Iranian authorities have also been reporting higher ship traffic for several days, exceeding 20 vessels per day both last Friday and this Tuesday. Data published Tuesday by Lloyd’s List Intelligence estimate that about 300 non-Iranian-flagged ships have transited after reaching agreements with the Revolutionary Guard. Many of them, Bloomberg reports, belong to shipping companies that had not passed the strait in either direction since the conflict began.

Those figures include only movements authorized by the Islamic Republic’s authorities; they do not count ships that transit with their transponders switched off to avoid detection. The latest data from Vortexa, another industry firm based in London, estimate that shadow transits made up more than 65% of crossings in May. In other words, vessels that crossed Hormuz without leaving a trace.
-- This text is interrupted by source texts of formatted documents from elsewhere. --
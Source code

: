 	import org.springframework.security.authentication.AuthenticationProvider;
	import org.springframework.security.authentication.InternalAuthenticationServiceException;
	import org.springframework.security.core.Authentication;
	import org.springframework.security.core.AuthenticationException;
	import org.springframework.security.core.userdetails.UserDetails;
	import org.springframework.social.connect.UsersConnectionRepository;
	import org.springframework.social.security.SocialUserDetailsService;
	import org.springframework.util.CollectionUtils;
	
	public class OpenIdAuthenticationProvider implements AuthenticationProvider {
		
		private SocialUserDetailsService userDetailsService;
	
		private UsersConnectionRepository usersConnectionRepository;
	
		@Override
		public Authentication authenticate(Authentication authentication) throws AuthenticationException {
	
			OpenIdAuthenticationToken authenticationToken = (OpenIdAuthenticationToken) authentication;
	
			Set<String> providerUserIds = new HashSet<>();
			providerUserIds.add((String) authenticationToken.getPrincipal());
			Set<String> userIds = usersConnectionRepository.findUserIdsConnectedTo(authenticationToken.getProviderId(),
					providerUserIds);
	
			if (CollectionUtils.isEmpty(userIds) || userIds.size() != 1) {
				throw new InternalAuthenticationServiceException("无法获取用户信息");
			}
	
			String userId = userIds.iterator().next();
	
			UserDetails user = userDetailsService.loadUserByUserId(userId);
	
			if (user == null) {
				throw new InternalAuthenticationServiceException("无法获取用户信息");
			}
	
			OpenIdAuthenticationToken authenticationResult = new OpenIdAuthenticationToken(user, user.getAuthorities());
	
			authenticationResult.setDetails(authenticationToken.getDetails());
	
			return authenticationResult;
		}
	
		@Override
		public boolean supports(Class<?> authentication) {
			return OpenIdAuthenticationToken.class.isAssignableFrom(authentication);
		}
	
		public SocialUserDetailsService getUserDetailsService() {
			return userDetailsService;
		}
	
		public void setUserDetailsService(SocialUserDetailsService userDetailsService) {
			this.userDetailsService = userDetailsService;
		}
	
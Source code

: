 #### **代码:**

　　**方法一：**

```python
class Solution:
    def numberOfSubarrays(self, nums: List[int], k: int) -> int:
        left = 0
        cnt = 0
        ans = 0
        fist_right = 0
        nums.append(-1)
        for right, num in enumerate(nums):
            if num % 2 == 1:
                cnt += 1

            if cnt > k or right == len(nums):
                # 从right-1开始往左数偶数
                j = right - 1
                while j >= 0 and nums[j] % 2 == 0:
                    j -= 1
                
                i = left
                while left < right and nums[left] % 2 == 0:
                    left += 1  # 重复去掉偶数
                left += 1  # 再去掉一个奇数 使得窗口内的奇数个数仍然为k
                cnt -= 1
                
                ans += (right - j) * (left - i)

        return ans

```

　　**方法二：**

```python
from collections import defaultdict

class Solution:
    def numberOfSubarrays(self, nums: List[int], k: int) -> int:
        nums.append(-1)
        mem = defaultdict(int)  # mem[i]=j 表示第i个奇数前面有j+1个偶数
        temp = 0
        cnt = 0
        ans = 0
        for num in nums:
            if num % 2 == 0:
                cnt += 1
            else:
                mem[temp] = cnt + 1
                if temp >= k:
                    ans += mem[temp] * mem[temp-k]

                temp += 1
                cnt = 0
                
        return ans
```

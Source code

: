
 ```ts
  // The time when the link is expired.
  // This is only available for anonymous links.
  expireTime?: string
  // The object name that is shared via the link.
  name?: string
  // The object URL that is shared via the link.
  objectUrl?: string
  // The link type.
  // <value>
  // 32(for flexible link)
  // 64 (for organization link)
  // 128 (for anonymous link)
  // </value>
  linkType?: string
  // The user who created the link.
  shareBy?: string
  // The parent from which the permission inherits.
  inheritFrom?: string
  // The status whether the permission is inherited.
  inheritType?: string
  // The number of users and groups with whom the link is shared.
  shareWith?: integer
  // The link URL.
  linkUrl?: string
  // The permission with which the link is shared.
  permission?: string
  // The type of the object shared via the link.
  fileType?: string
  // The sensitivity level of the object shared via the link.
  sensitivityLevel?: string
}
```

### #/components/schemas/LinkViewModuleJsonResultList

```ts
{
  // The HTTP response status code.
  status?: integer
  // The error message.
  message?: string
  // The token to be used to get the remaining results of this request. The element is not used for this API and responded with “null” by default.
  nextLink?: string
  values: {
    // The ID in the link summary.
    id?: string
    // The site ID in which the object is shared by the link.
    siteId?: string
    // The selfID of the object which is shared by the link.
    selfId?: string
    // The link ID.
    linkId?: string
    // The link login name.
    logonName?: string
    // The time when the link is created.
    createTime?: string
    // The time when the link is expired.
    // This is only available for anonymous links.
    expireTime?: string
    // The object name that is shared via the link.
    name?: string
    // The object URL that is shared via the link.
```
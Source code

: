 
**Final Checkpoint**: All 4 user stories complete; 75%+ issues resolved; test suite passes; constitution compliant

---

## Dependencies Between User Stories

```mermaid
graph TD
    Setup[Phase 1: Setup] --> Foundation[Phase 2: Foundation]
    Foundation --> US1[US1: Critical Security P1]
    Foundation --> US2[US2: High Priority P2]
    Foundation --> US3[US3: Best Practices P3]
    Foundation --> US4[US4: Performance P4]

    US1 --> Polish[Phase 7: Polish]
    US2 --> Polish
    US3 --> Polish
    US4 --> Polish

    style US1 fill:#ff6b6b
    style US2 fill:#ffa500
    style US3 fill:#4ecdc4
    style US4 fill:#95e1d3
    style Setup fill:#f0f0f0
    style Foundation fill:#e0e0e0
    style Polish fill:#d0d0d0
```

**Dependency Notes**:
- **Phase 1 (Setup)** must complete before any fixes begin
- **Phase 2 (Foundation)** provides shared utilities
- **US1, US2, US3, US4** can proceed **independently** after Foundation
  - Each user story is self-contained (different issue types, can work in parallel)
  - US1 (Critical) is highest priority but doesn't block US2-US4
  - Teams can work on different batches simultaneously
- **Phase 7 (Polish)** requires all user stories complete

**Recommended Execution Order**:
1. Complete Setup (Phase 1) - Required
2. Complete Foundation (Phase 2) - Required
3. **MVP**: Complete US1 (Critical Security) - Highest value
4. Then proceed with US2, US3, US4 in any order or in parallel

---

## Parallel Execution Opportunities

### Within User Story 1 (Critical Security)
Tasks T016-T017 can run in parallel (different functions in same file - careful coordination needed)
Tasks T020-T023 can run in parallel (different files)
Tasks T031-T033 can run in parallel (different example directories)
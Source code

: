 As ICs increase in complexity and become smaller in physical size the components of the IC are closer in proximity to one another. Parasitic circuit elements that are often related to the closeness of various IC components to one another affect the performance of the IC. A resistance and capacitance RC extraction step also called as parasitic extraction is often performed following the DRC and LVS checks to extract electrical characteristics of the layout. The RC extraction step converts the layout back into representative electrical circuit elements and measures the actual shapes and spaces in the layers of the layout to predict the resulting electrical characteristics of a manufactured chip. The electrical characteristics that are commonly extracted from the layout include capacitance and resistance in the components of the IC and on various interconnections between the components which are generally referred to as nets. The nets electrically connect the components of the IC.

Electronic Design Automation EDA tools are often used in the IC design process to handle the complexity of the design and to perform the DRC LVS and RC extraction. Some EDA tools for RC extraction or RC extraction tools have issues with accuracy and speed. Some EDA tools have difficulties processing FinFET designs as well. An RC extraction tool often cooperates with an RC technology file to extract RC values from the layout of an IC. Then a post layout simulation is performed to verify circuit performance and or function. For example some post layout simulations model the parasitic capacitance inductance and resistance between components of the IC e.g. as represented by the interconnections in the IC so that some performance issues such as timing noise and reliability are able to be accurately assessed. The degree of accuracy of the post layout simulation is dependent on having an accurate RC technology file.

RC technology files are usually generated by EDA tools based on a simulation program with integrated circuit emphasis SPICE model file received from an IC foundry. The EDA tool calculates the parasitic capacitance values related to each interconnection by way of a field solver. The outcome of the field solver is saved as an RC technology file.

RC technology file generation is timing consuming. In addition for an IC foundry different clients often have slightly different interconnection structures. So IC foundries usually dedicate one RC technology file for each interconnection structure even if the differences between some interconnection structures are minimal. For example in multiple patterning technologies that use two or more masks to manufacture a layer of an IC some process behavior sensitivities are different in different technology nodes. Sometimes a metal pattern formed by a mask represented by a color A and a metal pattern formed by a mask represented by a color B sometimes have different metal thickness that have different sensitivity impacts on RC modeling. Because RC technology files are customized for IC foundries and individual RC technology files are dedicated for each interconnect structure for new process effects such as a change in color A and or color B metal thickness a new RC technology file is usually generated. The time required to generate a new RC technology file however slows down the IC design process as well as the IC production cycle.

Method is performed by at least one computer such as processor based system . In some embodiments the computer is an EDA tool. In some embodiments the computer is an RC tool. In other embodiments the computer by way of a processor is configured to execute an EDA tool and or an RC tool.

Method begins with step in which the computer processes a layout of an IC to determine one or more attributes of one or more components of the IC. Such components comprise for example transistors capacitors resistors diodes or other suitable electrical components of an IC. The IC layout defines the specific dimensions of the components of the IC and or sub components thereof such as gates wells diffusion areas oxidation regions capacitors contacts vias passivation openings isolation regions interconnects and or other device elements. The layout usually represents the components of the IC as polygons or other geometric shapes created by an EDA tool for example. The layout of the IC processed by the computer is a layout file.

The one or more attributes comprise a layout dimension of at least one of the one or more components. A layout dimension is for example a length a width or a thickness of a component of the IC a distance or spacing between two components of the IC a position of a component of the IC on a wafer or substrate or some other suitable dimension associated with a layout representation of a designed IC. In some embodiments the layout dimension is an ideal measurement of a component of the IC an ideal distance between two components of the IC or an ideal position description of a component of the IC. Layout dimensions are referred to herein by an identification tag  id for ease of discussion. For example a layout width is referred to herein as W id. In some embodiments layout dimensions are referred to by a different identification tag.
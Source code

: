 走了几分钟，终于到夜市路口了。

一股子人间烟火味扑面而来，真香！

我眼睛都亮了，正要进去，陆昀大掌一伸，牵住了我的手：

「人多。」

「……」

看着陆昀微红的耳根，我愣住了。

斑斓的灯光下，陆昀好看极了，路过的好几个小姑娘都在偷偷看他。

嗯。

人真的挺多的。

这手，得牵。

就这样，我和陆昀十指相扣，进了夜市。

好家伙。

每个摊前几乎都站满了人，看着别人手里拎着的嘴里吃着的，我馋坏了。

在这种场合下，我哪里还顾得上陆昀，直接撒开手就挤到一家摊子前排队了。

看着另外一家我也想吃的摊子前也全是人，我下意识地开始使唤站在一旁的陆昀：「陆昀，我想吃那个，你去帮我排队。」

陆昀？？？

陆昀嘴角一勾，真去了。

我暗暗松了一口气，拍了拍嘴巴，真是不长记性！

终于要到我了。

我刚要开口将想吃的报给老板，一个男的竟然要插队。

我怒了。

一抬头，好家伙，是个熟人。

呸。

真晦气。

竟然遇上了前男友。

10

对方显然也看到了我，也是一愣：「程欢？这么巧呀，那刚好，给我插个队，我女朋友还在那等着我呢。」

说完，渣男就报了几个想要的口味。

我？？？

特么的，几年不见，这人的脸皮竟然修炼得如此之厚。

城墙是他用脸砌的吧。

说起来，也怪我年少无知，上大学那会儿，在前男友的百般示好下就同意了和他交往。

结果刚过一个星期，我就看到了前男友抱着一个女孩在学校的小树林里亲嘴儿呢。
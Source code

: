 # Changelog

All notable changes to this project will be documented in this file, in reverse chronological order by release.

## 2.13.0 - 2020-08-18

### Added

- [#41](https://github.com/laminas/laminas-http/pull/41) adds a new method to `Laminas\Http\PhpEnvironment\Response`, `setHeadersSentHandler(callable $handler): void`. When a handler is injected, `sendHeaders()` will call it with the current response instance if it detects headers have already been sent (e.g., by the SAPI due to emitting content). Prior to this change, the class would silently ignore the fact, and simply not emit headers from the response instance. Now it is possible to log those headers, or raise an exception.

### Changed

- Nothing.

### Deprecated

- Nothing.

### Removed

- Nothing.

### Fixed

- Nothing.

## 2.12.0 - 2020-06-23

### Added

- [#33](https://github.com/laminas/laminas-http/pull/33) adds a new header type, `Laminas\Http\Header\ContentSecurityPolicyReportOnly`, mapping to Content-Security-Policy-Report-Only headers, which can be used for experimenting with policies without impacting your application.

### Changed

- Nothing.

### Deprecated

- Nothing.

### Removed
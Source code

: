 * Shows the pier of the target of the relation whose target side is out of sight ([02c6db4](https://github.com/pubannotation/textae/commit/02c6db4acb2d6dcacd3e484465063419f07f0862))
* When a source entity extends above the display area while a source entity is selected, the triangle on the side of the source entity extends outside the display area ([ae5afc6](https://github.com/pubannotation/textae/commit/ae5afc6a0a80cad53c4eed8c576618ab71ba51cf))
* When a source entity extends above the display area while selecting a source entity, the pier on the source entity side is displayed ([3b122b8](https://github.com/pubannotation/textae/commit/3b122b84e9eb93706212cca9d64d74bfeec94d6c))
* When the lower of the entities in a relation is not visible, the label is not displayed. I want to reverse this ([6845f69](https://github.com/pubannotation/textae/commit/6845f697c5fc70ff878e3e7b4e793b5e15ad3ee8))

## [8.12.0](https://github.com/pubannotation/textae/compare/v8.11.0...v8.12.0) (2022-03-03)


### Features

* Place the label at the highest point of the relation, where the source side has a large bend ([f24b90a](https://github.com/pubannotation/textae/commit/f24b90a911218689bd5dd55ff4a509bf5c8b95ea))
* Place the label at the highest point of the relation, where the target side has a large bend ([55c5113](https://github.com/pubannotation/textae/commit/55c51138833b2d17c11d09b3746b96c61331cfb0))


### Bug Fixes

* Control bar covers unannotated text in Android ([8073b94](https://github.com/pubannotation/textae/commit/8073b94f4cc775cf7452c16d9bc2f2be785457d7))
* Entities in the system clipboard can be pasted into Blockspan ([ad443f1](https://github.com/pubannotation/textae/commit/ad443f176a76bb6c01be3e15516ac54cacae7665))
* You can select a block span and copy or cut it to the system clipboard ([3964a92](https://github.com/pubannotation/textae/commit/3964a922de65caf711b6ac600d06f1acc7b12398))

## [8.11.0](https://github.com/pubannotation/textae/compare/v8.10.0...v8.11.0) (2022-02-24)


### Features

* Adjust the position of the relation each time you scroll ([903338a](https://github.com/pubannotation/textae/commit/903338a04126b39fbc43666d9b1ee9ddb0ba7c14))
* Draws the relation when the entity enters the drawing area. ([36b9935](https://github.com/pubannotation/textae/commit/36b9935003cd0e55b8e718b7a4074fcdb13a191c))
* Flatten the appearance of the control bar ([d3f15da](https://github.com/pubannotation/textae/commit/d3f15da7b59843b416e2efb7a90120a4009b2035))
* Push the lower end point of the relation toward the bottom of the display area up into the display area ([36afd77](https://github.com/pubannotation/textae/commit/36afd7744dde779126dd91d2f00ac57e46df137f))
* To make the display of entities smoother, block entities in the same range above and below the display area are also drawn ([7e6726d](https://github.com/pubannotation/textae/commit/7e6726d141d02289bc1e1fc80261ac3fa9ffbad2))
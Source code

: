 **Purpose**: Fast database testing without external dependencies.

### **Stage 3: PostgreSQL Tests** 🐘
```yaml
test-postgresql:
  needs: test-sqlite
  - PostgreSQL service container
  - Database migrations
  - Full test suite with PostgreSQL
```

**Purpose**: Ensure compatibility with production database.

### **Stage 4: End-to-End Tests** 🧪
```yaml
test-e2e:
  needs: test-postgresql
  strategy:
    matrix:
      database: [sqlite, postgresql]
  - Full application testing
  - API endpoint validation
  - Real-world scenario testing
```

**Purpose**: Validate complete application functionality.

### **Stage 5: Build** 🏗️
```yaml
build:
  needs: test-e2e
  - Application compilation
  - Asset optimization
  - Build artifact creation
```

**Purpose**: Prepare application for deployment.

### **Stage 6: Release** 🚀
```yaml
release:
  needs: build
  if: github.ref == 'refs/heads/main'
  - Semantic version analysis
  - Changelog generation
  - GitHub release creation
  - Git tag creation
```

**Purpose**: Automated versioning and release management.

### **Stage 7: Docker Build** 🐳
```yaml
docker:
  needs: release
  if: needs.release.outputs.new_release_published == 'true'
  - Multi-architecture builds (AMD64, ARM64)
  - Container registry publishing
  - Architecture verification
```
That share rose from 54% in April.

“What began as behavior largely associated with Iran-linked tonnage has broadened substantially, with many non-Iranian operators,” Vortexa analysts wrote in a recent client note. “These movements are no longer solely a sign of evasion of sanctions [on Iran]; they have become a broad commercial response to keep flows moving. Exports from the Persian Gulf have not stopped, but a growing proportion of the physical flow is increasingly difficult to observe in real time.”

“Crossings are gaining pace,” Jana Sutenko of specialist firm Kpler said a few days ago, after a large LNG carrier owned by Emirati energy company Adnoc reached Omani waters en route to India. Shortly before, three Qatari LNG tankers had done the same, bound for China and Pakistan.

Despite the recent uptick — both in verifiable, visible movements and in opaque ones — the current volume of transits remains far below pre-war levels, when some days saw more than 100 ships pass through Hormuz. It does, however, mark an inflection point after the near-total drought in April and the first half of May.

‘Turning a blind eye’

“Ship traffic in Hormuz has been noticeably higher over the past two weeks; it is evident and verifiable. It’s as if the U.S. and Iran have reached a tacit agreement to open the tap slightly and ease the bottleneck,” Jorge León, vice president and head of geopolitical analysis at Rystad Energy, told this newspaper by phone. “In a way it’s surprising, because Iran has an interest in pushing oil prices up to apply more pressure in negotiations, and the U.S. wants Iran to export less to reduce its revenues. Yet both appear to be turning a blind eye.”

León stresses that this higher flow of ships in the area is “clearly” helping to ease oil prices, which in recent days have fallen below $100 a barrel, and gas, which has also edged down. While the expectation of an agreement between Washington and Tehran is the main driver of any fluctuation, negotiating sentiment is not the only factor at play.

“Without this increase in transits over the past two weeks, the market would be much higher,” León, a former analyst at the Organization of the Petroleum Exporting Countries (OPEC), explained. “Ship traffic remains highly volatile and varies day by day, but it is clear that, implicitly, both parties are allowing more vessels to pass.”

Donald Trump’s initial announcement in March that U.S. forces would escort Western ships so they could transit Hormuz has come to little. However, in recent weeks, the U.S. Navy has been guiding dozens of vessels attempting to transit the strait. The New York Times estimates that since mid-May about 70 ships have followed recommendations to leave the area — successfully. Most did so clandestinely, with their transponders off and therefore not added to official crossing lists.